I step back and look at what our food industry has become and how what we eat damages us so badly and I just don't understand how people can be so callous to make a dollar.
That and we have become so detached from what we eat. My boys saw a picture of a cow on the milk carton (we eat organic collectively farmed) and I commented that their milk came from cows. They eeked and said they didn't want that milk!!! god help us.
The human history of ordinary eating
Until Europeans came along, Africans--Asians--Indians, did not (by and large) drink cow's milk. And even today, a very large percetile of non-Europeans (people of color) are lactose intolerant; having a difficult time digesting milk...myself included. In otherwords, most of the world's populations lived quite well without dairy farms. And even amongst Europeans, say 150 years ago, they were not drinking milk and cheese like it was going out of style.
It used to be standard issue for people to have family gardens, providing themselves with their own food supply. I remember when I was a child, neighbors, relatives and friends were always bringing over foods that they cooked themselves, often times using ingredients straight from their own garden. This wasn't Pacific-Northwest, snobby gourmet, this was working-class people acting normal.

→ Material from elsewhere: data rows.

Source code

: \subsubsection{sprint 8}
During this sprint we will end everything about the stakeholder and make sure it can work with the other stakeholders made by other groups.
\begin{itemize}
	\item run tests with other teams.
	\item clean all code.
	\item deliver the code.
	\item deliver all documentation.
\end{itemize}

My how things have changed.
And furthermore, why do we take cancer and stroke seriously in this nation, but turn around and laugh at obesity; treating it like a minor inconvenience or vanity, instead of the lethal weapon that it is? As testament to this, one of my sisters, age 48, just got forced into semi-retirement because she's so fat she hardly get up a flight of stairs. Her ankles are often swollen so bad she can hardly walk. She's on all kinds of medication. Her joints are shot. And surprise, surprise, she's diabetic. Starting next month, instead of being a fully autonymous tax-paying citizen, she'll be come a [partial] tax burden, because she'll start getting an SSI check for obesity related disease.
Social Security at 48? Yet how many Americans are either in the same boat, or rapidly headed down that road?

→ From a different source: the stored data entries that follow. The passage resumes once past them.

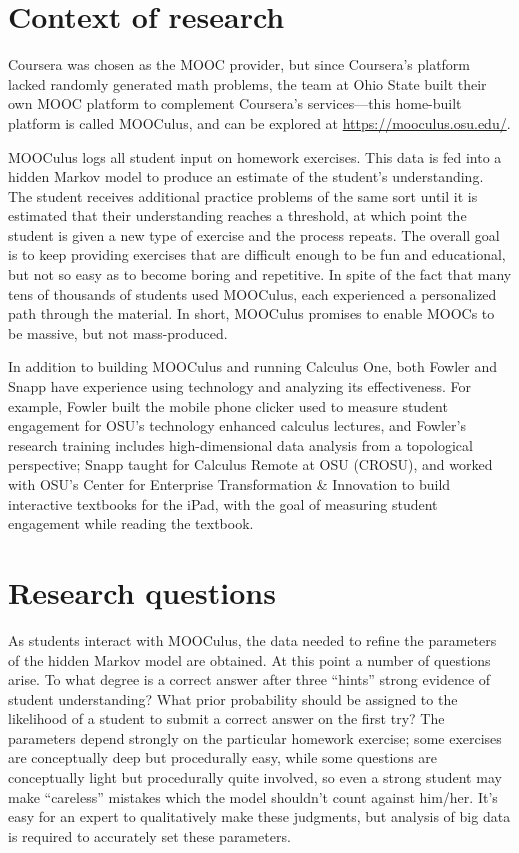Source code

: \documentclass[12pt]{article}
\begin{document}
\section{Context of research}

Coursera was chosen as the MOOC provider, but since Coursera's
platform lacked randomly generated math problems, the team at Ohio
State built their own MOOC platform to complement Coursera's
services---this home-built platform is called MOOCulus, and can be
explored at \url{https://mooculus.osu.edu/}.

MOOCulus logs all student input on homework exercises. This data is
fed into a hidden Markov model to produce an estimate of the student's
understanding. The student receives additional practice problems of
the same sort until it is estimated that their understanding reaches a
threshold, at which point the student is given a new type of exercise
and the process repeats.  The overall goal is to keep providing
exercises that are difficult enough to be fun and educational, but not
so easy as to become boring and repetitive.  In spite of the fact that
many tens of thousands of students used MOOCulus, each experienced a
personalized path through the material.  In short, MOOCulus promises
to enable MOOCs to be massive, but not mass-produced.

In addition to building MOOCulus and running Calculus One, both Fowler
and Snapp have experience using technology and analyzing its
effectiveness.  For example, Fowler built the mobile phone clicker
used to measure student engagement for OSU's technology enhanced
calculus lectures, and Fowler's research training includes
high-dimensional data analysis from a topological perspective; Snapp
taught for Calculus Remote at OSU (CROSU), and worked with OSU's
Center for Enterprise Transformation \& Innovation to build
interactive textbooks for the iPad, with the goal of measuring student
engagement while reading the textbook.

\section{Research questions}

As students interact with MOOCulus, the data needed to refine the
parameters of the hidden Markov model are obtained.  At this point a
number of questions arise. To what degree is a correct answer after
three ``hints'' strong evidence of student understanding?  What prior
probability should be assigned to the likelihood of a student to
submit a correct answer on the first try?  The parameters depend
strongly on the particular homework exercise; some exercises are
conceptually deep but procedurally easy, while some questions are
conceptually light but procedurally quite involved, so even a strong
student may make ``careless'' mistakes which the model shouldn't count
against him/her.  It's easy for an expert to qualitatively make these
judgments, but analysis of big data is required to accurately set
these parameters.
\end{document}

But in my family, there are six siblings total, 4 males, 2 females. All of my brothers, none over 50, have diabetes. All are horribly obese.
I'm 43. I don't eat meat. Though, about once every couple of weeks I might eat a piece of salmon. I rarely eat dairy. I walk 3-5 miles per day. I don't smoke.

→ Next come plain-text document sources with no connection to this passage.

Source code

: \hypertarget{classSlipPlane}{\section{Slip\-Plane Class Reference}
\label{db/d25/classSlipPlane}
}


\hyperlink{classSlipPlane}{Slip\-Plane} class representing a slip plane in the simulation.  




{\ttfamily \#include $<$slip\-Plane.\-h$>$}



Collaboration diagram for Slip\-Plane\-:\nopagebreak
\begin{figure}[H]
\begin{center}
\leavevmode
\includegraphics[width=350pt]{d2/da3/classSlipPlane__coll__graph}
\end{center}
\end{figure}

Last summer, one of my cousins came to visit. She saw me standing next to my nephews and thought I was their brother. When I told her that I was 20+ years older than my nephews, that their mother was my sister, she couldn't believe it. But I don't think I look THAT young. Still, appearance is not the issue here. It's added plus, but what's going on inside the body is really what matters.
Many of us are not to blame for being toxic and obese. The food industry is immeasurably corrupt. But we are responsible to change. Because this, I believe, is a national security threat that deserves the highest level of focus and implementation.
Somehow we have to find a way to turn this thing around.